Supplied data:
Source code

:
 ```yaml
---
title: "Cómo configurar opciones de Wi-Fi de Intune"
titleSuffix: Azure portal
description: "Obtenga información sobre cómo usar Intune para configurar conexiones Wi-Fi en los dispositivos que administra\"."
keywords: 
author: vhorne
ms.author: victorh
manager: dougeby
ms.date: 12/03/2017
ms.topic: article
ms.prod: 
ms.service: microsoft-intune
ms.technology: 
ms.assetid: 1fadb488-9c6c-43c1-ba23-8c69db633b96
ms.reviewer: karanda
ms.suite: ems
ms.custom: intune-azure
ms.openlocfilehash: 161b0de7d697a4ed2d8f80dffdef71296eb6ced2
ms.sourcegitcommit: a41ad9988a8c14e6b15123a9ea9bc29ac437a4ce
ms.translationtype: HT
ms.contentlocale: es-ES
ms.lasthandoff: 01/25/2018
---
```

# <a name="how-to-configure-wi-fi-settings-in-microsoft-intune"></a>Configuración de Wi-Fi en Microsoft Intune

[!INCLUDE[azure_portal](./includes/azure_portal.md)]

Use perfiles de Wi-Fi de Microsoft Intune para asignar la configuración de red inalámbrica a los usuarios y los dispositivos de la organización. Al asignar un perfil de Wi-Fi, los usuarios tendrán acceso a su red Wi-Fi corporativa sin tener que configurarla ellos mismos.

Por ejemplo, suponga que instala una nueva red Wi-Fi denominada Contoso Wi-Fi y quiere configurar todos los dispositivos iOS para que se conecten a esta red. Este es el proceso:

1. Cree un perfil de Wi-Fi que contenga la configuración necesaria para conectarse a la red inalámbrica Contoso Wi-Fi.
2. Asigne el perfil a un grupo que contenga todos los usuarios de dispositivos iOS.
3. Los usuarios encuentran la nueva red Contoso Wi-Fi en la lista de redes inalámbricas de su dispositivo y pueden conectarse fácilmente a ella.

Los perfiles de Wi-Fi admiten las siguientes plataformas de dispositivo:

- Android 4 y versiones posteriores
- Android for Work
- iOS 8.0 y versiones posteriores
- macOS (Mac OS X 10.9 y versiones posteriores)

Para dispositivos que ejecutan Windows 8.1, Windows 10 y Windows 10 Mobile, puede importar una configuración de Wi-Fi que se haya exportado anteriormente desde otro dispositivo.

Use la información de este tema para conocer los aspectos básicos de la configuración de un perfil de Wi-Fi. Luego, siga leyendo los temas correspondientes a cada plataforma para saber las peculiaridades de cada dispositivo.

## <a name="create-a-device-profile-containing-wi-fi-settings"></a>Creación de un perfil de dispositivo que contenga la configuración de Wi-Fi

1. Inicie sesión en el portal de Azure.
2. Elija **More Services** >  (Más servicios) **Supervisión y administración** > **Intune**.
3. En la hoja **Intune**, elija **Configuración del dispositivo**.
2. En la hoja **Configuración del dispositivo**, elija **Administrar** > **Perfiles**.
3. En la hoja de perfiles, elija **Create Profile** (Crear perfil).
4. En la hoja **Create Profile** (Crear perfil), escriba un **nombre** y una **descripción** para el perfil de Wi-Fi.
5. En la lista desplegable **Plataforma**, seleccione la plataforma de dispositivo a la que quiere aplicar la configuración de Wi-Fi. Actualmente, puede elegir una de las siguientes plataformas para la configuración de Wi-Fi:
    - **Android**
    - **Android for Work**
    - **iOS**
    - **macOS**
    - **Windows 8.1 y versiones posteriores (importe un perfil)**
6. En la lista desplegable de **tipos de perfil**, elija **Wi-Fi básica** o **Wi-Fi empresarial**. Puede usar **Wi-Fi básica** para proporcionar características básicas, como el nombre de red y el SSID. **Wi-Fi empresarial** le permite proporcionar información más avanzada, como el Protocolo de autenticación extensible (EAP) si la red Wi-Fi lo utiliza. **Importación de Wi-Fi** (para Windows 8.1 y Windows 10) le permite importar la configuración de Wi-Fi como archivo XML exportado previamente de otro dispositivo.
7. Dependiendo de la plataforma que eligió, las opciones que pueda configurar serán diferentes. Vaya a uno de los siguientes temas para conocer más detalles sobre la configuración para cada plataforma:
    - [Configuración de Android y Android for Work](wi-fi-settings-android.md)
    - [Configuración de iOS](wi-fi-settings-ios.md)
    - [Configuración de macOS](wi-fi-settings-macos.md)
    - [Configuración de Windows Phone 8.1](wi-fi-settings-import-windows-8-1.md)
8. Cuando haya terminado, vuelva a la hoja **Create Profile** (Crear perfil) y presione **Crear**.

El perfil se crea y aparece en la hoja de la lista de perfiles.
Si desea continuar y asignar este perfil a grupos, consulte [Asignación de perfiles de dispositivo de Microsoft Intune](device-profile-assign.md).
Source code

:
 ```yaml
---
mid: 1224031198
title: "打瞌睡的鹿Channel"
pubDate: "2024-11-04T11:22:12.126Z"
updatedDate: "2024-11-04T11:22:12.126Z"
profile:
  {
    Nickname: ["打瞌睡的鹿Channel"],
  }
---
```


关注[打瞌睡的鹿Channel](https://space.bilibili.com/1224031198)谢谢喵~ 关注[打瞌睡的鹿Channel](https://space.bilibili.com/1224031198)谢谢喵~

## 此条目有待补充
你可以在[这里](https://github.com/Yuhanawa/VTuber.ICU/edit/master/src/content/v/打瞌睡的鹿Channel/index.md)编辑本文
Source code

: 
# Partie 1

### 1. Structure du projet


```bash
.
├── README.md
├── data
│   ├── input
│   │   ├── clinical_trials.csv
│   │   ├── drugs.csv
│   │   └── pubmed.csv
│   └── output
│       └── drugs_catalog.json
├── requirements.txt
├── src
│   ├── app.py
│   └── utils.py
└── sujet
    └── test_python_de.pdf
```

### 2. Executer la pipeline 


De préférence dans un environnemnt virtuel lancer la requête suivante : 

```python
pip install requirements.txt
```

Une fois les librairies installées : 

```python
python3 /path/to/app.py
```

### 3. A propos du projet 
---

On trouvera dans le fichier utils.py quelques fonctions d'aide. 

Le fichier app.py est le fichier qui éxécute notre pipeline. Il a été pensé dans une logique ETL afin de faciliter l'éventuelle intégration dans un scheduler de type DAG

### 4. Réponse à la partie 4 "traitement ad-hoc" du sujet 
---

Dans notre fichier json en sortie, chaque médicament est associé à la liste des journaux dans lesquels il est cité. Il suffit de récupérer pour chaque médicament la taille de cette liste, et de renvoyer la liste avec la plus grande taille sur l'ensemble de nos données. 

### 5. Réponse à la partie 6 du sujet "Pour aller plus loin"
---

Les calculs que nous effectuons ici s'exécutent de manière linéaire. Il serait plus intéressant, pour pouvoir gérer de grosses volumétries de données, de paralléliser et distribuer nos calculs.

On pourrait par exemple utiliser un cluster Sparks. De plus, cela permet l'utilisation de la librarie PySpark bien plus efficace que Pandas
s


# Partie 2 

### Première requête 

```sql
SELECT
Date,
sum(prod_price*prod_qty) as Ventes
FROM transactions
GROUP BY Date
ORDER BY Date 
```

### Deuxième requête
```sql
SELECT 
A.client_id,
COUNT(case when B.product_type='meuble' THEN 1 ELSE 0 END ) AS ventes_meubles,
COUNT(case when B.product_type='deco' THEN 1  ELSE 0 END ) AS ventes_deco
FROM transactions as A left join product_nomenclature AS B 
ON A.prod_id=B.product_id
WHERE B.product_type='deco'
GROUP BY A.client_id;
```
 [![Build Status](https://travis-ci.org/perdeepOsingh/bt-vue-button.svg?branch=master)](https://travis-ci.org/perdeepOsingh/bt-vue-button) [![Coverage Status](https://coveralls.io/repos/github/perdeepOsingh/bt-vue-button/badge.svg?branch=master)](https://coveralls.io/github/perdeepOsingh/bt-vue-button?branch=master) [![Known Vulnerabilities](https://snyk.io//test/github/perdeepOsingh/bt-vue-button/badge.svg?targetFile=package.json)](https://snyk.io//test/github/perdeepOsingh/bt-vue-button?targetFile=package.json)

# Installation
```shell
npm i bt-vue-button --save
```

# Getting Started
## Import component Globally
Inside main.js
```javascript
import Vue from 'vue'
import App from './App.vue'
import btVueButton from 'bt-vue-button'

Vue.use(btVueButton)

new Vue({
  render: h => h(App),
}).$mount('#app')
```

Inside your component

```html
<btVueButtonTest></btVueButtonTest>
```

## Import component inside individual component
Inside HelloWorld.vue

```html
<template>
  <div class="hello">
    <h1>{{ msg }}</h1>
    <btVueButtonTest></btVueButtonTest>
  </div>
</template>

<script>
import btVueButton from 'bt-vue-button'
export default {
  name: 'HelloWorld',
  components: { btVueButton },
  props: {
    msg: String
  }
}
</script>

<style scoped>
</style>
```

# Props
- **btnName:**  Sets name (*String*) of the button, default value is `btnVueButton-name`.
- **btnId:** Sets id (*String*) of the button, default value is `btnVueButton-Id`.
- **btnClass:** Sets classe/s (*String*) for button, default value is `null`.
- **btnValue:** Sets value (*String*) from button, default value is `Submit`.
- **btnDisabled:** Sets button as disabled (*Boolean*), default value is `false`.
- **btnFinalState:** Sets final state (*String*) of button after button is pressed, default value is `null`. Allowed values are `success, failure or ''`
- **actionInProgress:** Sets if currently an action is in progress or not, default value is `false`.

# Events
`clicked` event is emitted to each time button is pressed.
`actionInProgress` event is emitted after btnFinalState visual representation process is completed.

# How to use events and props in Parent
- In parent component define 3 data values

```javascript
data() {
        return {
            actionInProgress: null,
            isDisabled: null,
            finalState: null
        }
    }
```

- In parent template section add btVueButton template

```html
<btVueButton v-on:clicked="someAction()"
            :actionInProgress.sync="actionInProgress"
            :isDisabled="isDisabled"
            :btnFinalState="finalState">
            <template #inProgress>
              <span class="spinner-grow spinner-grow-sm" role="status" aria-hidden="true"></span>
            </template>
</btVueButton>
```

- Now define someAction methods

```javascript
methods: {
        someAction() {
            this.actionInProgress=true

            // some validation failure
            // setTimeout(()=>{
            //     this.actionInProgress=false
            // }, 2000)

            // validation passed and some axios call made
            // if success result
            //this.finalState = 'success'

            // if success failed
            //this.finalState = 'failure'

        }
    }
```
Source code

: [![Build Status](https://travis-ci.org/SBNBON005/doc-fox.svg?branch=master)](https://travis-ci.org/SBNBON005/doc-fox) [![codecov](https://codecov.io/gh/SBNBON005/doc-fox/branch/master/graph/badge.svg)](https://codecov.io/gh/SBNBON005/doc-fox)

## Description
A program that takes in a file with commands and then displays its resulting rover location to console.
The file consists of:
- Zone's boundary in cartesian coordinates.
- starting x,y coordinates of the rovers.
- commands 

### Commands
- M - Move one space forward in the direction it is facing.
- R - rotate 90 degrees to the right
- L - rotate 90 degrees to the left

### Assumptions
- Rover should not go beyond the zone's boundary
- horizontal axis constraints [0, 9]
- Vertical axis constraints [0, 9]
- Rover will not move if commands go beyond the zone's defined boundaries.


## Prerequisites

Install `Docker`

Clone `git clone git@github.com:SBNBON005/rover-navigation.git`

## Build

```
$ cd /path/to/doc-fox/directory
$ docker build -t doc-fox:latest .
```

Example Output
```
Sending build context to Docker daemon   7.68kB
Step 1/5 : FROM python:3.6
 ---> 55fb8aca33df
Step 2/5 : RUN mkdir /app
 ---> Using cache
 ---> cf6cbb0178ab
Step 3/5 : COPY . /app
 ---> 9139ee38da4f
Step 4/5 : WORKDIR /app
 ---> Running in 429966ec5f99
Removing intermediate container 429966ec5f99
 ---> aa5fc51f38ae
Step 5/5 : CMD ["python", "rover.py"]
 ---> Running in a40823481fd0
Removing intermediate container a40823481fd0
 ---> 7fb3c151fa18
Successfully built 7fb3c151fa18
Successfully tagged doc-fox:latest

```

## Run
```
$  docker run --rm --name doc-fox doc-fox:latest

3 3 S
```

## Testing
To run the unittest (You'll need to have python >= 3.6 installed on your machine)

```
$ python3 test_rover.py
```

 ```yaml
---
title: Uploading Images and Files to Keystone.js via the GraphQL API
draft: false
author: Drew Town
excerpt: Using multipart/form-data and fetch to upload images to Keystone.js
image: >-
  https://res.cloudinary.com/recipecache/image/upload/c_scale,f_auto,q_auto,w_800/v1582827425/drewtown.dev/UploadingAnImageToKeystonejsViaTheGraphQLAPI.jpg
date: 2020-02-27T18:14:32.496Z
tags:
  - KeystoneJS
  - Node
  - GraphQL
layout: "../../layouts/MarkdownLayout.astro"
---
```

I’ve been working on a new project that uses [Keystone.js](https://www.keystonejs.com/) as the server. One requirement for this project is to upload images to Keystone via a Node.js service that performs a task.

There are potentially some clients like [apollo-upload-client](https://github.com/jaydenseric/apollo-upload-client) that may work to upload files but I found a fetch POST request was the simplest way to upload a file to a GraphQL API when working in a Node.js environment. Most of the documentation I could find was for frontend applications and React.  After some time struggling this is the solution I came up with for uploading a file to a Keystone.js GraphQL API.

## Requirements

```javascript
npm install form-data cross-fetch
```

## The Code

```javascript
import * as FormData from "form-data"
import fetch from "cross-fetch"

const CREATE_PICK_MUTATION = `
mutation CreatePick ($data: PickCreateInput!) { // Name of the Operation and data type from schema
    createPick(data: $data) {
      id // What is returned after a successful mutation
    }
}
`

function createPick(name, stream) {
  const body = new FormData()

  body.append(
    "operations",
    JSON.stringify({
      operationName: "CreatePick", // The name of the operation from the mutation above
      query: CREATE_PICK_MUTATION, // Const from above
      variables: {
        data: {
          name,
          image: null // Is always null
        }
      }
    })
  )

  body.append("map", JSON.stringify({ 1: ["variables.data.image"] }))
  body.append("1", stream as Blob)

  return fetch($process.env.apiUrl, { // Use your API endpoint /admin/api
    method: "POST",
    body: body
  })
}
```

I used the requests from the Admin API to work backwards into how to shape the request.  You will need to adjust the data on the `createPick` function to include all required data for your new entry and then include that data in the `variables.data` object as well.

What you have to do: Could you return exactly the lines above from the line with "- Android 4 y versiones posteriores" to the line with "Para dispositivos que", both included, and nothing else?

Written answer:
- Android 4 y versiones posteriores
- Android for Work
- iOS 8.0 y versiones posteriores
- macOS (Mac OS X 10.9 y versiones posteriores)

Para dispositivos que ejecutan Windows 8.1, Windows 10 y Windows 10 Mobile, puede importar una configuración de Wi-Fi que se haya exportado anteriormente desde otro dispositivo.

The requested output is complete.